[Try it] For each line below, check for "body"; give only the total of lines where it occurs.

Records from a collection
=== Begin Enclosure ===
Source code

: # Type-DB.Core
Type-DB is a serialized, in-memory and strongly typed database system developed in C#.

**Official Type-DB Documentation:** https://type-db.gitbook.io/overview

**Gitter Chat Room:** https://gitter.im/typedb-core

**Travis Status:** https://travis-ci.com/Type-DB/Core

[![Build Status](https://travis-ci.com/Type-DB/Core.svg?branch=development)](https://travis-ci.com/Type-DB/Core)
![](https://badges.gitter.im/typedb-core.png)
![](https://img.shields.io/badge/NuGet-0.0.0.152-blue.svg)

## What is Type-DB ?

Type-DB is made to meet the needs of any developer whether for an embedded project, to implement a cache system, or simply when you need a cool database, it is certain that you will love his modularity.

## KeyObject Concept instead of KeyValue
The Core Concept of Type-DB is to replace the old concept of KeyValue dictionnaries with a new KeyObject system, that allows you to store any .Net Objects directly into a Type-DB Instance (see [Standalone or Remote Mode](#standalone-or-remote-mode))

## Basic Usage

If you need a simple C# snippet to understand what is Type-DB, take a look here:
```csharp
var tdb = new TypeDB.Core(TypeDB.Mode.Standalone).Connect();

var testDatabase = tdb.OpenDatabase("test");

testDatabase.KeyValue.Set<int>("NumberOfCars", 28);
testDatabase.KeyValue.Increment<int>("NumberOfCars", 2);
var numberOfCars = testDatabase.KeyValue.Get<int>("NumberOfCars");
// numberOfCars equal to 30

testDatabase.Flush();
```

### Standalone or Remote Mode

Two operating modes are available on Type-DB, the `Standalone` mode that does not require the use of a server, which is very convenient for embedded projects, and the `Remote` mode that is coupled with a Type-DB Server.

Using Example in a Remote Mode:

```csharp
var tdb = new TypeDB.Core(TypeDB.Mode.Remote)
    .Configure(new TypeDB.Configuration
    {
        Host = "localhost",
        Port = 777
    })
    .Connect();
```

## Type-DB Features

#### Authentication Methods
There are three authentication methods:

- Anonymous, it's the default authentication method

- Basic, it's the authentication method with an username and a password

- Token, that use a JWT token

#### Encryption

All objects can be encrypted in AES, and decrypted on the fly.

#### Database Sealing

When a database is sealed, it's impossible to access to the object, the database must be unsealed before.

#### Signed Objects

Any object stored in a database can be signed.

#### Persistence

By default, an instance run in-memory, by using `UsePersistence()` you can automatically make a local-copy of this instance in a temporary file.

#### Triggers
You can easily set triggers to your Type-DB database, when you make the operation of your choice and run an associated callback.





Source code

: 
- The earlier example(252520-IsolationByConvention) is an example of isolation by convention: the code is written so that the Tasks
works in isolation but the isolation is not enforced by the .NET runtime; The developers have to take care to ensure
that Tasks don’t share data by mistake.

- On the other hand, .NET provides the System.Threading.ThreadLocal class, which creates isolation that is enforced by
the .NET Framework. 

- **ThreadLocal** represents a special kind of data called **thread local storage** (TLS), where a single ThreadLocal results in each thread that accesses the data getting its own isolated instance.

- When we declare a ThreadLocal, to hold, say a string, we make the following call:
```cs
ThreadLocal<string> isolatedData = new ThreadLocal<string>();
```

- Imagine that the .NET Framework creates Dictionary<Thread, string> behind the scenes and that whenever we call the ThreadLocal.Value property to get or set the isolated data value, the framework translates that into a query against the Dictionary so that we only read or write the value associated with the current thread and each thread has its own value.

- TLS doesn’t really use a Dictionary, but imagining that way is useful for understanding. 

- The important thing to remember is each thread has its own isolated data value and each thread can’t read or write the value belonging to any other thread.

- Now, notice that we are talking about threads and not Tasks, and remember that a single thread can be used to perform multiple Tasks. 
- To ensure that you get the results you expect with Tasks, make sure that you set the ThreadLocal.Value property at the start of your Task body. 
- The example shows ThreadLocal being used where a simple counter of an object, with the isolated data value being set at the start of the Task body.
=== End Enclosure ===
[Exercise solution] 2